*PROBLEM STATEMENT:*
Only the lines from the start of the data to the line containing "## Documentation", both included, should be output, exactly and without pictures.

*DATA TO PROCESS:*
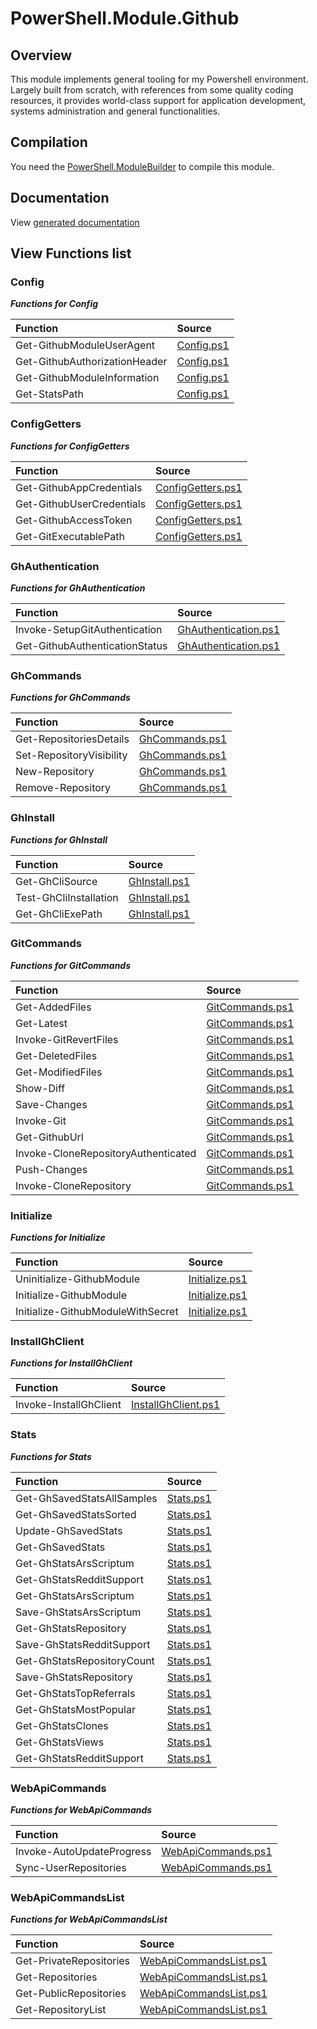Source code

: # PowerShell.Module.Github

## Overview

This module implements general tooling for my Powershell environment. Largely built from scratch, with references from some quality coding resources, it provides world-class support for application development, systems administration and general functionalities.

## Compilation

You need the [PowerShell.ModuleBuilder](https://github.com/arsscriptum/PowerShell.ModuleBuilder) to compile this module.

## Documentation

View [generated documentation](https://github.com/arsscriptum/PowerShell.Module.Github/tree/master/doc)

## View Functions list

### Config

***Functions for Config***

|  **Function**                            |  **Source**                              |
|:-----------------------------------------|:-----------------------------------------|
| Get-GithubModuleUserAgent                | [Config.ps1](https://github.com/arsscriptum/PowerShell.Module.PoshUtils/blob/master/src/Config.ps1)                |
| Get-GithubAuthorizationHeader            | [Config.ps1](https://github.com/arsscriptum/PowerShell.Module.PoshUtils/blob/master/src/Config.ps1)            |
| Get-GithubModuleInformation              | [Config.ps1](https://github.com/arsscriptum/PowerShell.Module.PoshUtils/blob/master/src/Config.ps1)              |
| Get-StatsPath                            | [Config.ps1](https://github.com/arsscriptum/PowerShell.Module.PoshUtils/blob/master/src/Config.ps1)                            |

### ConfigGetters

***Functions for ConfigGetters***

|  **Function**                            |  **Source**                              |
|:-----------------------------------------|:-----------------------------------------|
| Get-GithubAppCredentials                 | [ConfigGetters.ps1](https://github.com/arsscriptum/PowerShell.Module.PoshUtils/blob/master/src/ConfigGetters.ps1)                 |
| Get-GithubUserCredentials                | [ConfigGetters.ps1](https://github.com/arsscriptum/PowerShell.Module.PoshUtils/blob/master/src/ConfigGetters.ps1)                |
| Get-GithubAccessToken                    | [ConfigGetters.ps1](https://github.com/arsscriptum/PowerShell.Module.PoshUtils/blob/master/src/ConfigGetters.ps1)                    |
| Get-GitExecutablePath                    | [ConfigGetters.ps1](https://github.com/arsscriptum/PowerShell.Module.PoshUtils/blob/master/src/ConfigGetters.ps1)                    |

### GhAuthentication

***Functions for GhAuthentication***

|  **Function**                            |  **Source**                              |
|:-----------------------------------------|:-----------------------------------------|
| Invoke-SetupGitAuthentication            | [GhAuthentication.ps1](https://github.com/arsscriptum/PowerShell.Module.PoshUtils/blob/master/src/GhAuthentication.ps1)            |
| Get-GithubAuthenticationStatus           | [GhAuthentication.ps1](https://github.com/arsscriptum/PowerShell.Module.PoshUtils/blob/master/src/GhAuthentication.ps1)           |

### GhCommands

***Functions for GhCommands***

|  **Function**                            |  **Source**                              |
|:-----------------------------------------|:-----------------------------------------|
| Get-RepositoriesDetails                  | [GhCommands.ps1](https://github.com/arsscriptum/PowerShell.Module.PoshUtils/blob/master/src/GhCommands.ps1)                  |
| Set-RepositoryVisibility                 | [GhCommands.ps1](https://github.com/arsscriptum/PowerShell.Module.PoshUtils/blob/master/src/GhCommands.ps1)                 |
| New-Repository                           | [GhCommands.ps1](https://github.com/arsscriptum/PowerShell.Module.PoshUtils/blob/master/src/GhCommands.ps1)                           |
| Remove-Repository                        | [GhCommands.ps1](https://github.com/arsscriptum/PowerShell.Module.PoshUtils/blob/master/src/GhCommands.ps1)                        |

### GhInstall

***Functions for GhInstall***

|  **Function**                            |  **Source**                              |
|:-----------------------------------------|:-----------------------------------------|
| Get-GhCliSource                          | [GhInstall.ps1](https://github.com/arsscriptum/PowerShell.Module.PoshUtils/blob/master/src/GhInstall.ps1)                          |
| Test-GhCliInstallation                   | [GhInstall.ps1](https://github.com/arsscriptum/PowerShell.Module.PoshUtils/blob/master/src/GhInstall.ps1)                   |
| Get-GhCliExePath                         | [GhInstall.ps1](https://github.com/arsscriptum/PowerShell.Module.PoshUtils/blob/master/src/GhInstall.ps1)                         |

### GitCommands

***Functions for GitCommands***

|  **Function**                            |  **Source**                              |
|:-----------------------------------------|:-----------------------------------------|
| Get-AddedFiles                           | [GitCommands.ps1](https://github.com/arsscriptum/PowerShell.Module.PoshUtils/blob/master/src/GitCommands.ps1)                           |
| Get-Latest                               | [GitCommands.ps1](https://github.com/arsscriptum/PowerShell.Module.PoshUtils/blob/master/src/GitCommands.ps1)                               |
| Invoke-GitRevertFiles                    | [GitCommands.ps1](https://github.com/arsscriptum/PowerShell.Module.PoshUtils/blob/master/src/GitCommands.ps1)                    |
| Get-DeletedFiles                         | [GitCommands.ps1](https://github.com/arsscriptum/PowerShell.Module.PoshUtils/blob/master/src/GitCommands.ps1)                         |
| Get-ModifiedFiles                        | [GitCommands.ps1](https://github.com/arsscriptum/PowerShell.Module.PoshUtils/blob/master/src/GitCommands.ps1)                        |
| Show-Diff                                | [GitCommands.ps1](https://github.com/arsscriptum/PowerShell.Module.PoshUtils/blob/master/src/GitCommands.ps1)                                |
| Save-Changes                             | [GitCommands.ps1](https://github.com/arsscriptum/PowerShell.Module.PoshUtils/blob/master/src/GitCommands.ps1)                             |
| Invoke-Git                               | [GitCommands.ps1](https://github.com/arsscriptum/PowerShell.Module.PoshUtils/blob/master/src/GitCommands.ps1)                               |
| Get-GithubUrl                            | [GitCommands.ps1](https://github.com/arsscriptum/PowerShell.Module.PoshUtils/blob/master/src/GitCommands.ps1)                            |
| Invoke-CloneRepositoryAuthenticated      | [GitCommands.ps1](https://github.com/arsscriptum/PowerShell.Module.PoshUtils/blob/master/src/GitCommands.ps1)      |
| Push-Changes                             | [GitCommands.ps1](https://github.com/arsscriptum/PowerShell.Module.PoshUtils/blob/master/src/GitCommands.ps1)                             |
| Invoke-CloneRepository                   | [GitCommands.ps1](https://github.com/arsscriptum/PowerShell.Module.PoshUtils/blob/master/src/GitCommands.ps1)                   |

### Initialize

***Functions for Initialize***

|  **Function**                            |  **Source**                              |
|:-----------------------------------------|:-----------------------------------------|
| Uninitialize-GithubModule                | [Initialize.ps1](https://github.com/arsscriptum/PowerShell.Module.PoshUtils/blob/master/src/Initialize.ps1)                |
| Initialize-GithubModule                  | [Initialize.ps1](https://github.com/arsscriptum/PowerShell.Module.PoshUtils/blob/master/src/Initialize.ps1)                  |
| Initialize-GithubModuleWithSecret        | [Initialize.ps1](https://github.com/arsscriptum/PowerShell.Module.PoshUtils/blob/master/src/Initialize.ps1)        |

### InstallGhClient

***Functions for InstallGhClient***

|  **Function**                            |  **Source**                              |
|:-----------------------------------------|:-----------------------------------------|
| Invoke-InstallGhClient                   | [InstallGhClient.ps1](https://github.com/arsscriptum/PowerShell.Module.PoshUtils/blob/master/src/InstallGhClient.ps1)                   |

### Stats

***Functions for Stats***

|  **Function**                            |  **Source**                              |
|:-----------------------------------------|:-----------------------------------------|
| Get-GhSavedStatsAllSamples               | [Stats.ps1](https://github.com/arsscriptum/PowerShell.Module.PoshUtils/blob/master/src/Stats.ps1)               |
| Get-GhSavedStatsSorted                   | [Stats.ps1](https://github.com/arsscriptum/PowerShell.Module.PoshUtils/blob/master/src/Stats.ps1)                   |
| Update-GhSavedStats                      | [Stats.ps1](https://github.com/arsscriptum/PowerShell.Module.PoshUtils/blob/master/src/Stats.ps1)                      |
| Get-GhSavedStats                         | [Stats.ps1](https://github.com/arsscriptum/PowerShell.Module.PoshUtils/blob/master/src/Stats.ps1)                         |
| Get-GhStatsArsScriptum                   | [Stats.ps1](https://github.com/arsscriptum/PowerShell.Module.PoshUtils/blob/master/src/Stats.ps1)                   |
| Get-GhStatsRedditSupport                 | [Stats.ps1](https://github.com/arsscriptum/PowerShell.Module.PoshUtils/blob/master/src/Stats.ps1)                 |
| Get-GhStatsArsScriptum                   | [Stats.ps1](https://github.com/arsscriptum/PowerShell.Module.PoshUtils/blob/master/src/Stats.ps1)                   |
| Save-GhStatsArsScriptum                  | [Stats.ps1](https://github.com/arsscriptum/PowerShell.Module.PoshUtils/blob/master/src/Stats.ps1)                  |
| Get-GhStatsRepository                    | [Stats.ps1](https://github.com/arsscriptum/PowerShell.Module.PoshUtils/blob/master/src/Stats.ps1)                    |
| Save-GhStatsRedditSupport                | [Stats.ps1](https://github.com/arsscriptum/PowerShell.Module.PoshUtils/blob/master/src/Stats.ps1)                |
| Get-GhStatsRepositoryCount               | [Stats.ps1](https://github.com/arsscriptum/PowerShell.Module.PoshUtils/blob/master/src/Stats.ps1)               |
| Save-GhStatsRepository                   | [Stats.ps1](https://github.com/arsscriptum/PowerShell.Module.PoshUtils/blob/master/src/Stats.ps1)                   |
| Get-GhStatsTopReferrals                  | [Stats.ps1](https://github.com/arsscriptum/PowerShell.Module.PoshUtils/blob/master/src/Stats.ps1)                  |
| Get-GhStatsMostPopular                   | [Stats.ps1](https://github.com/arsscriptum/PowerShell.Module.PoshUtils/blob/master/src/Stats.ps1)                   |
| Get-GhStatsClones                        | [Stats.ps1](https://github.com/arsscriptum/PowerShell.Module.PoshUtils/blob/master/src/Stats.ps1)                        |
| Get-GhStatsViews                         | [Stats.ps1](https://github.com/arsscriptum/PowerShell.Module.PoshUtils/blob/master/src/Stats.ps1)                         |
| Get-GhStatsRedditSupport                 | [Stats.ps1](https://github.com/arsscriptum/PowerShell.Module.PoshUtils/blob/master/src/Stats.ps1)                 |

### WebApiCommands

***Functions for WebApiCommands***

|  **Function**                            |  **Source**                              |
|:-----------------------------------------|:-----------------------------------------|
| Invoke-AutoUpdateProgress                | [WebApiCommands.ps1](https://github.com/arsscriptum/PowerShell.Module.PoshUtils/blob/master/src/WebApiCommands.ps1)                |
| Sync-UserRepositories                    | [WebApiCommands.ps1](https://github.com/arsscriptum/PowerShell.Module.PoshUtils/blob/master/src/WebApiCommands.ps1)                    |

### WebApiCommandsList

***Functions for WebApiCommandsList***

|  **Function**                            |  **Source**                              |
|:-----------------------------------------|:-----------------------------------------|
| Get-PrivateRepositories                  | [WebApiCommandsList.ps1](https://github.com/arsscriptum/PowerShell.Module.PoshUtils/blob/master/src/WebApiCommandsList.ps1)                  |
| Get-Repositories                         | [WebApiCommandsList.ps1](https://github.com/arsscriptum/PowerShell.Module.PoshUtils/blob/master/src/WebApiCommandsList.ps1)                         |
| Get-PublicRepositories                   | [WebApiCommandsList.ps1](https://github.com/arsscriptum/PowerShell.Module.PoshUtils/blob/master/src/WebApiCommandsList.ps1)                   |
| Get-RepositoryList                       | [WebApiCommandsList.ps1](https://github.com/arsscriptum/PowerShell.Module.PoshUtils/blob/master/src/WebApiCommandsList.ps1)                       |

*RESPONSE AREA:*
Source code

: # PowerShell.Module.Github

## Overview

This module implements general tooling for my Powershell environment. Largely built from scratch, with references from some quality coding resources, it provides world-class support for application development, systems administration and general functionalities.

## Compilation

You need the [PowerShell.ModuleBuilder](https://github.com/arsscriptum/PowerShell.ModuleBuilder) to compile this module.

## Documentation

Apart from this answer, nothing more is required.